══ DATA SUPPLIED

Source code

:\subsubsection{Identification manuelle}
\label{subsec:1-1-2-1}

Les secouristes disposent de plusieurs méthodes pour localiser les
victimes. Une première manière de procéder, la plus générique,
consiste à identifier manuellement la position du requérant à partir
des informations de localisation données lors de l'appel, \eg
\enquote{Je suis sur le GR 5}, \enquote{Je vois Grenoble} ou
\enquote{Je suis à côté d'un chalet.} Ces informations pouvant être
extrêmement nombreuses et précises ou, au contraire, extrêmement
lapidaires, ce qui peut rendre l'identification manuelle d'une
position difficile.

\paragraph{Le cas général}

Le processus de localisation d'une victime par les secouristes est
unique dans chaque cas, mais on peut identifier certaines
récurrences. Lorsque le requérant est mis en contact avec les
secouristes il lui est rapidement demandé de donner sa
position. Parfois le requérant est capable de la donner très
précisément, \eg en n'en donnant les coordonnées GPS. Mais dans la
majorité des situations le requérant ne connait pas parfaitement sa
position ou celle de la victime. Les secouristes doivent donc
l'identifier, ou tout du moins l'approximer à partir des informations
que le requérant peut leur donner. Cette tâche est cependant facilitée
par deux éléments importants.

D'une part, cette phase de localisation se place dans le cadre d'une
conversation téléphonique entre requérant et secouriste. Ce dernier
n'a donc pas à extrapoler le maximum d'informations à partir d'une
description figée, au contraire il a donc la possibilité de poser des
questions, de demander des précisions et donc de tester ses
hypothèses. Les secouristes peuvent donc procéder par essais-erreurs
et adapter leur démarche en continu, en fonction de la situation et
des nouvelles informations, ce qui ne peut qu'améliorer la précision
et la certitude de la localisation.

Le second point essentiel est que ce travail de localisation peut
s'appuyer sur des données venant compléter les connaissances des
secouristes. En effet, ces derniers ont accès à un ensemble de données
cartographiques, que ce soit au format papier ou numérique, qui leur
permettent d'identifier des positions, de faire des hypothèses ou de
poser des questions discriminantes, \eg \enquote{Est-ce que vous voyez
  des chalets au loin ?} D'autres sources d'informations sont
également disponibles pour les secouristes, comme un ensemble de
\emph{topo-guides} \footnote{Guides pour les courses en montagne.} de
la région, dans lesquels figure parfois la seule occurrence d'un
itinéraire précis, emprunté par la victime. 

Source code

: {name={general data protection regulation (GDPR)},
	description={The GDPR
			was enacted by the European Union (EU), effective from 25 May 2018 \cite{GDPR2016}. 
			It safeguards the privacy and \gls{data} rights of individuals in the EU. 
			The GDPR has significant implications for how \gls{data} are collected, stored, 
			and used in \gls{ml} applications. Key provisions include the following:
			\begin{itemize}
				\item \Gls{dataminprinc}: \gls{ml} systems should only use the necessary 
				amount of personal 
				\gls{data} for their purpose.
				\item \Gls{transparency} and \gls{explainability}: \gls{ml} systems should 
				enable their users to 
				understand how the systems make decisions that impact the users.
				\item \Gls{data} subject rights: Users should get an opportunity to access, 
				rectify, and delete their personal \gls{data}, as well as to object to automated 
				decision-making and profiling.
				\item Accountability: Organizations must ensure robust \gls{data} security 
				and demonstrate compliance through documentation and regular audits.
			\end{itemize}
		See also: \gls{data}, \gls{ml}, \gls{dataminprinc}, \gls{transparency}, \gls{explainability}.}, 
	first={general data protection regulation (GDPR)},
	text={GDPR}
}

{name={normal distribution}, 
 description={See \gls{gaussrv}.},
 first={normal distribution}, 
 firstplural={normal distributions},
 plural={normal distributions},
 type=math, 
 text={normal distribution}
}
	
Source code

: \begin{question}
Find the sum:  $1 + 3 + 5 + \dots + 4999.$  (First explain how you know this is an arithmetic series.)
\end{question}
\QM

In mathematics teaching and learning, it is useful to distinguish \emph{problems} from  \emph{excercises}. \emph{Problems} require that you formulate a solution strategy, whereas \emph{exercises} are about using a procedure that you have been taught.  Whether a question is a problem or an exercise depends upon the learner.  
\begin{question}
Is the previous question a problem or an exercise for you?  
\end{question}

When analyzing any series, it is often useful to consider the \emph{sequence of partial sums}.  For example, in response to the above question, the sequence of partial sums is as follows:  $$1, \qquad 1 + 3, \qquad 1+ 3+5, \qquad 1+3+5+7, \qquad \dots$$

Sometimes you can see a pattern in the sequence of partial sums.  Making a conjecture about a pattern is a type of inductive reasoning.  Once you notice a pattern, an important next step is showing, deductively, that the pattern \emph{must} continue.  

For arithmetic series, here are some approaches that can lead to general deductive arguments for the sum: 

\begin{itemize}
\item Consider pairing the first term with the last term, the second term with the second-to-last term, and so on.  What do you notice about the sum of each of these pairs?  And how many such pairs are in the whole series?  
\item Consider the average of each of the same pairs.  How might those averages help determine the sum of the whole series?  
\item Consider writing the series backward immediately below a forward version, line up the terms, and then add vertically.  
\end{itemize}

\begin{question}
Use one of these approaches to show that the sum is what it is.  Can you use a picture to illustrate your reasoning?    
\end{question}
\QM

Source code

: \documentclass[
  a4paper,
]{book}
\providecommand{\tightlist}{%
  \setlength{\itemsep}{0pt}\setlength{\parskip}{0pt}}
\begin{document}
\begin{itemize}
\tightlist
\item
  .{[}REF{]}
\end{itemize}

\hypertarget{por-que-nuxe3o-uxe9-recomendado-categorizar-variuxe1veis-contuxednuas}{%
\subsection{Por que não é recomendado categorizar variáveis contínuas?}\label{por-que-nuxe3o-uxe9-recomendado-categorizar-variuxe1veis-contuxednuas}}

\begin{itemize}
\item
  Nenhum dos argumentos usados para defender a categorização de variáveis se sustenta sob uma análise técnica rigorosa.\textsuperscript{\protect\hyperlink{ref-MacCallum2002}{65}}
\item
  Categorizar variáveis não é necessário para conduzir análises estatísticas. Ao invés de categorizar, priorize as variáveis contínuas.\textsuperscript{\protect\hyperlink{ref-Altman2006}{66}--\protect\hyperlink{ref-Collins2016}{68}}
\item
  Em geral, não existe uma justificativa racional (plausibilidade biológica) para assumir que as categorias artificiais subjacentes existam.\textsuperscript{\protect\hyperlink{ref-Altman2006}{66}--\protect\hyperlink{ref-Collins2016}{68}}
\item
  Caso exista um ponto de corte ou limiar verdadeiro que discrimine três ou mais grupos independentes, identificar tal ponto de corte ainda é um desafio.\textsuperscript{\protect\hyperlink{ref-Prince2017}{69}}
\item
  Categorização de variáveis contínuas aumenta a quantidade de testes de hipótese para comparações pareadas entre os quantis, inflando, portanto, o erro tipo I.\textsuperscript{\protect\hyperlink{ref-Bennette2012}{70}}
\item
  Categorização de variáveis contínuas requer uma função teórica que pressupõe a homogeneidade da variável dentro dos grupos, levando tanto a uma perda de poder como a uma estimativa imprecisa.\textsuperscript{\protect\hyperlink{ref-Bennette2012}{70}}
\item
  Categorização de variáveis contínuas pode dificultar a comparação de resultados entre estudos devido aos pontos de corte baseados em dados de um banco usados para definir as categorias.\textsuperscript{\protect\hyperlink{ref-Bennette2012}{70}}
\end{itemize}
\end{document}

════
══ DATA SUPPLIED

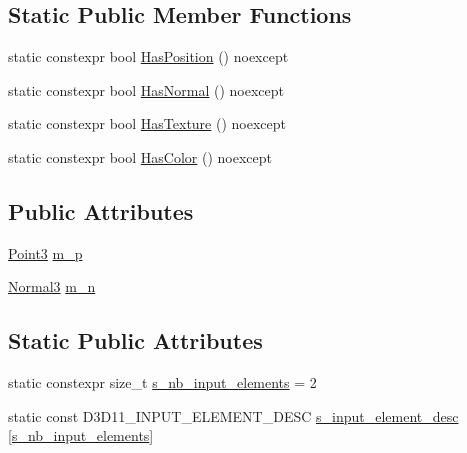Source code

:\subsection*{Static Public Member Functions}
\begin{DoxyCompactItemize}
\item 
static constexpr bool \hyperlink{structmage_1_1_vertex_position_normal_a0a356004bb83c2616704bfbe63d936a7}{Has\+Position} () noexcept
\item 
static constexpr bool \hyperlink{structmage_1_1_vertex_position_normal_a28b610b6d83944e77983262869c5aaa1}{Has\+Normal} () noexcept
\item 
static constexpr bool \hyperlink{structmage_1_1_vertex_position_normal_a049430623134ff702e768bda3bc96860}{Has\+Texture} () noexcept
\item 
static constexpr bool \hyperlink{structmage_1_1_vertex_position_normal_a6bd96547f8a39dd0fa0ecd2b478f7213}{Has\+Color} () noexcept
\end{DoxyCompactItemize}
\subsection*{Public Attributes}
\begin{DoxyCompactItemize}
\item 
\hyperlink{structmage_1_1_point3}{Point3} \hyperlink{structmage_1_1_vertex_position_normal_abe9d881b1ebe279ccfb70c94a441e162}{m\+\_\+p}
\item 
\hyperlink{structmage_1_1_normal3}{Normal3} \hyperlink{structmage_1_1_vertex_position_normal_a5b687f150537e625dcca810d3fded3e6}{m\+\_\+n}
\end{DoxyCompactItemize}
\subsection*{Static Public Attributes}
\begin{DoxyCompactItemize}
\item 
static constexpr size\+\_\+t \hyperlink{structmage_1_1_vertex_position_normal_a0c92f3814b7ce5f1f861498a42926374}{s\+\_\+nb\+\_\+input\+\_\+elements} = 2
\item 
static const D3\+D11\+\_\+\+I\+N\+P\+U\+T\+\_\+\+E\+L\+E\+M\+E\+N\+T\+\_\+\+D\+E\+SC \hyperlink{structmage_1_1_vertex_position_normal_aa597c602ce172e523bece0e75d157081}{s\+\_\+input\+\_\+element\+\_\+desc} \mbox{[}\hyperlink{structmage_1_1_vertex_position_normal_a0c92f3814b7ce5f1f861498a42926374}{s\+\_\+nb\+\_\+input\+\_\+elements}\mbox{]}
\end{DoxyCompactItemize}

════
══ DATA SUPPLIED

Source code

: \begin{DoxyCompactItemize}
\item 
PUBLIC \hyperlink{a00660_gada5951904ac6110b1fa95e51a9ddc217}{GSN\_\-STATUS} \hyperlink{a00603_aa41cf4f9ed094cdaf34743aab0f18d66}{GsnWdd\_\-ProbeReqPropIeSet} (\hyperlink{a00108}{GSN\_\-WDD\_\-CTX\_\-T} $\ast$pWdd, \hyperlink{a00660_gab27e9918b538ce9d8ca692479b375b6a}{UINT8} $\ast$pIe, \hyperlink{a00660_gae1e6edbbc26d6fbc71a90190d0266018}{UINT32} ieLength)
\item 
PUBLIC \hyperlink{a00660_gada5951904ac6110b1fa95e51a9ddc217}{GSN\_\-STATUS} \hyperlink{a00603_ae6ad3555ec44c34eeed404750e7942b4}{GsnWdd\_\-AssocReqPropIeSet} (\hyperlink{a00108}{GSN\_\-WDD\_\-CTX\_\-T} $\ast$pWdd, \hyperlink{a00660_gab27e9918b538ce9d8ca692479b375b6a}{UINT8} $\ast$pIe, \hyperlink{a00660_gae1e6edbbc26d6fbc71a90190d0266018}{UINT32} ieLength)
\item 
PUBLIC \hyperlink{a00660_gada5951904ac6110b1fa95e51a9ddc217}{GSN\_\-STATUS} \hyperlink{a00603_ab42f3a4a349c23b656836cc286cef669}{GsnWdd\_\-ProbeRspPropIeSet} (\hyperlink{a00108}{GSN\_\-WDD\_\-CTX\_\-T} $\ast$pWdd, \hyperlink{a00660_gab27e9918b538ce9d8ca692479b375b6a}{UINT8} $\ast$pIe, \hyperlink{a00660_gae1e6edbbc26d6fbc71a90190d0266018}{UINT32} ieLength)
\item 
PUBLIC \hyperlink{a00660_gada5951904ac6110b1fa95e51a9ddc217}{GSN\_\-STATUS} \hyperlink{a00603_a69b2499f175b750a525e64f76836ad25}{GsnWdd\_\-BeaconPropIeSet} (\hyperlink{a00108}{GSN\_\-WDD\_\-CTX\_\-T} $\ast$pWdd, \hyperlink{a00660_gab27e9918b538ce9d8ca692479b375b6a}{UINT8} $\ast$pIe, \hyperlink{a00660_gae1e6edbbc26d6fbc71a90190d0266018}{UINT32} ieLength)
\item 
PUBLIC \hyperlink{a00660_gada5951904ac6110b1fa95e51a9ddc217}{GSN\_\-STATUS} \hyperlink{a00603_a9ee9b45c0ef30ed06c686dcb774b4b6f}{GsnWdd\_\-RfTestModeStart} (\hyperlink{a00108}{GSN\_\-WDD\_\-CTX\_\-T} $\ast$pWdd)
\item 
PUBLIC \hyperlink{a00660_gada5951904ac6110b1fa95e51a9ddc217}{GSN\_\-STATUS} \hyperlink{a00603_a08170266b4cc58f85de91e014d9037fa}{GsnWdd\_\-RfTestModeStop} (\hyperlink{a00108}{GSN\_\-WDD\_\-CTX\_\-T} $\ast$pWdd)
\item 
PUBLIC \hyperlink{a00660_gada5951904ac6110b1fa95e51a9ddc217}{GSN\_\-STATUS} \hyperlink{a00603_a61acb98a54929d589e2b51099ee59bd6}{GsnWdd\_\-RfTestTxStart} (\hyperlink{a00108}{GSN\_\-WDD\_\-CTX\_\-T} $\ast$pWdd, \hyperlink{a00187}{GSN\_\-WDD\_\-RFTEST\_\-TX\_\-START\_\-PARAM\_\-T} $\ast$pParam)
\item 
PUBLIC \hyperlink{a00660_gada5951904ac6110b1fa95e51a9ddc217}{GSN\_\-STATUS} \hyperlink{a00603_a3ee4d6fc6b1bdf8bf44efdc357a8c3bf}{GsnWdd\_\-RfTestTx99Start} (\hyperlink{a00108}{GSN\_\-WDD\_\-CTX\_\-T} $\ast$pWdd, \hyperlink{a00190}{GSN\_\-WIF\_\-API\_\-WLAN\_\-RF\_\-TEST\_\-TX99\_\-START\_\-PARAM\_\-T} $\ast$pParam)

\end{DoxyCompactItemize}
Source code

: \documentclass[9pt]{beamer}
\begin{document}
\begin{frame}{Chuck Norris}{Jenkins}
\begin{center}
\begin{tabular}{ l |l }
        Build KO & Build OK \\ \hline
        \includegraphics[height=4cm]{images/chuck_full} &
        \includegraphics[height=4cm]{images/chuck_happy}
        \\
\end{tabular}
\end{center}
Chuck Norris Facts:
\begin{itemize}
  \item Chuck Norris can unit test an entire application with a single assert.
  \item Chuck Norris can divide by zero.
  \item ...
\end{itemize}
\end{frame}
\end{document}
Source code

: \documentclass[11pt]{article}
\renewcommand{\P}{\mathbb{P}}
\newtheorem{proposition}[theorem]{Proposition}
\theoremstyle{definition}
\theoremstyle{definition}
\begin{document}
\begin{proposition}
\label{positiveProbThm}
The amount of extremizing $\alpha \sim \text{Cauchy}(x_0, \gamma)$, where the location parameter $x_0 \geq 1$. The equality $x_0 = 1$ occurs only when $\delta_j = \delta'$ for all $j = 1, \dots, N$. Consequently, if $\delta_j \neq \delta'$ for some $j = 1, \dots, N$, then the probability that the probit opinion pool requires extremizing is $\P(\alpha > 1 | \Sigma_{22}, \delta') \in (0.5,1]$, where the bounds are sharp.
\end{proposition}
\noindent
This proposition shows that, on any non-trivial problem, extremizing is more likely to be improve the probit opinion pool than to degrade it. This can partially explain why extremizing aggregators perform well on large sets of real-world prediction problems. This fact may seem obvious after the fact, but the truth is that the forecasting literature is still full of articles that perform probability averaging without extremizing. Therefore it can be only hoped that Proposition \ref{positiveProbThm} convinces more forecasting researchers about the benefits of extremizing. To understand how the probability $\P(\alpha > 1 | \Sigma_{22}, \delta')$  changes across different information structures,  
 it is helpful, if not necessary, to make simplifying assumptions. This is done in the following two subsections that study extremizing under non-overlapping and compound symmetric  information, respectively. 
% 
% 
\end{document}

════

● DESCRIPTION OF THE TASK: Find how many lines in the records contain the string "contuxednuas", then give the number alone.

● RESULT OF THIS TASK: 2